Below are lines of data; give the number of them that contain "concatenate", and only that.
*** Opening Data records ***
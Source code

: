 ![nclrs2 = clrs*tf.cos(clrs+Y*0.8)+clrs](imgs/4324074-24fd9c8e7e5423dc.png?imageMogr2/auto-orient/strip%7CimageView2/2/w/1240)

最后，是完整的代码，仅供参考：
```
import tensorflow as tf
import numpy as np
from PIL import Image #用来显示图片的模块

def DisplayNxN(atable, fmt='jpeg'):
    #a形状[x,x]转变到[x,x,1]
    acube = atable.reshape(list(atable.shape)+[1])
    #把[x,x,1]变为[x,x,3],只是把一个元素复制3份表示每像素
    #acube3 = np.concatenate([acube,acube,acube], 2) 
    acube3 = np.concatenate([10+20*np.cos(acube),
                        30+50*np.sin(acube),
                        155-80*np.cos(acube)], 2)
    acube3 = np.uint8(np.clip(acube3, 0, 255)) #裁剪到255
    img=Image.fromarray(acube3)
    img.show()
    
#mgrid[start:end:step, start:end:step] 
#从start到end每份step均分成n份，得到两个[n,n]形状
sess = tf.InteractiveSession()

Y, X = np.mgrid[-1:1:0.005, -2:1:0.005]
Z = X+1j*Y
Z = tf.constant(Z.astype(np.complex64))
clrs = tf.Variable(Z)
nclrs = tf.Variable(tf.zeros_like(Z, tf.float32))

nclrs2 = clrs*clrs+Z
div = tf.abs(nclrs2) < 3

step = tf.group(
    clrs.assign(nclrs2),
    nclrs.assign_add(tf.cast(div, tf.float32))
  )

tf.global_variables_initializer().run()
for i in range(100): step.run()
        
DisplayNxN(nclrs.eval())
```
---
*** Closing Data records ***
Exercise solution. 2